This article is published in the June 2017 issue.

Compared to Men And Women, Non-Binary Students Report Lower Levels of Peer Support


June infographic

Gender identity is complex, and while the majority of people identify as either man or woman, others identify as a non-binary gender (also known as genderqueer or gender non-conforming). When one identifies as non-binary, this means they identify as something other than the traditional binary gender options (i.e., man or woman). Non-binary students may feel marginalized because they fall outside of the “parameters” set by society to act and exist in one way or another [1]. As such, these individuals may experience harassment, discrimination, or micro-aggressions [2] [3].

Using Data Buddies data, CERP explored non-binary computing students’ levels of peer support, or the extent to which students feel they have peers who they can rely on for academic and social support in their undergraduate computing program. Analyses revealed non-binary students in our sample reported lower levels of peer support than men (p < 0.05) and women (p < 0.01). This finding is important, because peer support is linked with positive self-esteem and persistence [4] and retention in science fields [5]. While computing educators cannot force students to support one another, educators can set an example by creating a welcoming and safe environment through the recognition and support of students’ differences. Educators can also encourage collaborative and team-based learning activities so that all students have the opportunity to develop their peer network in the department.

Notes. During the 2016 semester, CERP surveyed 5,923 undergraduate students majoring in a computing field from a sample of computing departments across the United States. Sixty-six percent of the sample identified as men, 33 percent as women, and 2 percent as non-binary genders. Students were asked the following question on a scale from [1] Not at all to [5] Very much: To what extent is each of the following kinds of support available to you from other computing students if you need it: (1) someone to hang out with; (2) someone to confide in or talk to about your problems; (3) someone to get class assignments for you if you were sick; (4) someone to help you understand difficult homework problems.
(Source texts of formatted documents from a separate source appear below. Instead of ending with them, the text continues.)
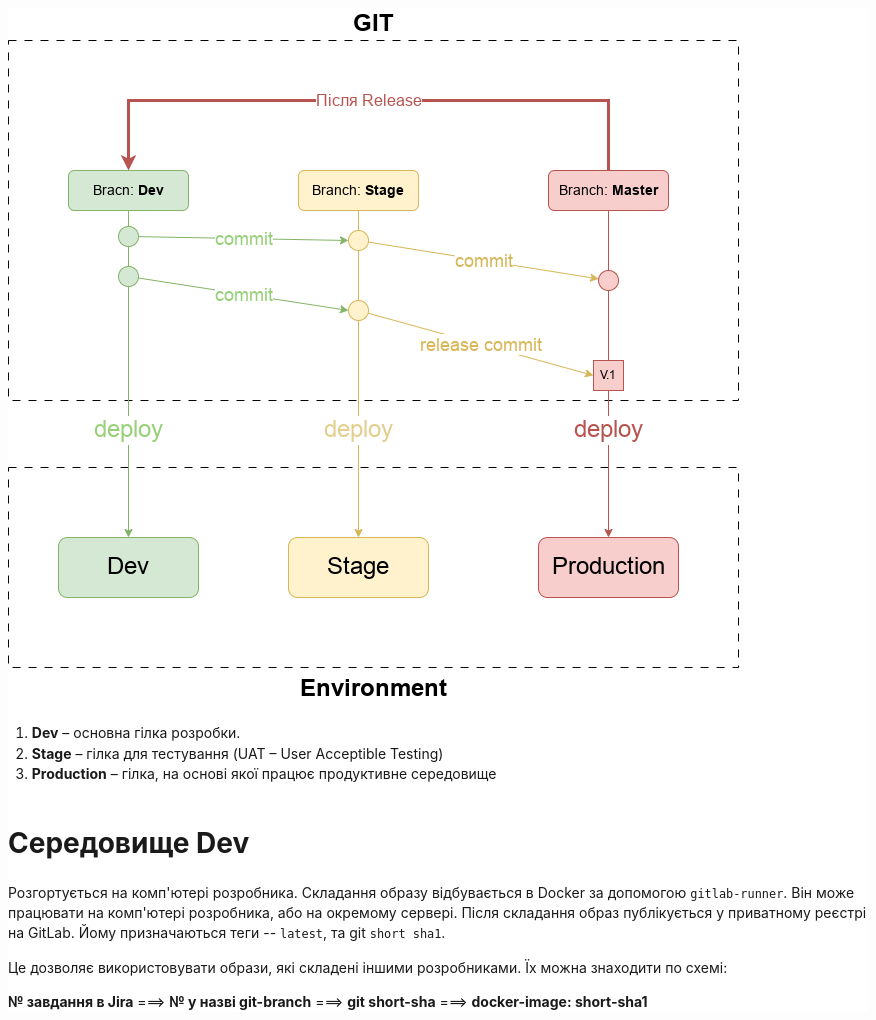 ![GitLab Flow](./img/gitlab_flow.png)

1. **Dev** – основна гілка розробки.
2. **Stage** – гілка для тестування (UAT – User Acceptible Testing)
3. **Production** – гілка, на основі якої працює продуктивне середовище

# Середовище Dev

Розгортується на комп'ютері розробника. Складання образу відбувається в Docker за допомогою `gitlab-runner`. Він може
працювати на комп'ютері розробника, або на окремому сервері. Після складання образ публікується у приватному реєстрі на
GitLab. Йому призначаються теги -- `latest`, та git `short sha1`.

Це дозволяє використовувати образи, які складені іншими розробниками. Їх можна знаходити по схемі:

**№ завдання в Jira** ===> **№ у назві git-branch** ===> **git short-sha** ===> **docker-image: short-sha1**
Items were aggregated into a composite variable for the analysis above, Cronbach’s alpha = .89. Students who responded “Somewhat” were not included in the graphic but were included while calculating the percentages within each group. An Analysis of Variance treating gender as an independent variable, and peer support as a dependent variable revealed a statistically significant difference between groups, F(2, 5,868) = 18.50, p < .01. A post hoc Dunnett’s test revealed non-binary students reported weaker peer support (Mean [M] = 3.11, Standard Deviation [SD] = 1.18) compared to men (M = 3.39, SD = 1.09), p < 0.05 and women (M = 3.55, SD = 1.11), p < 0.01.


[1] Gilbert, M. A. (2009). Defeating bigenderism: Changing gender assumptions in the twenty-first century. Hypatia, 24(3), 93-112.

[2] Cho, S., Laub, C., & Wall S. S. M. (2004). Beyond the binary: A tool kit for gender identity activism in schools. Gay-Straight Alliance Network, Transgender Law Center, and the National Gender for Lesbian Rights. Retrieved from:

[3] Ballou, A. (2014). 10 Myths About Non-Binary People It’s Time to Unlearn. Everyday Feminism Magazine. Retrieved from:

[4] Cross, S. E. & Vick, N, V. (2001). The interdependent self-construal and social support: The case of persistence in engineering. Personality and Social Psychology Bulletin, 27(7), 820-832.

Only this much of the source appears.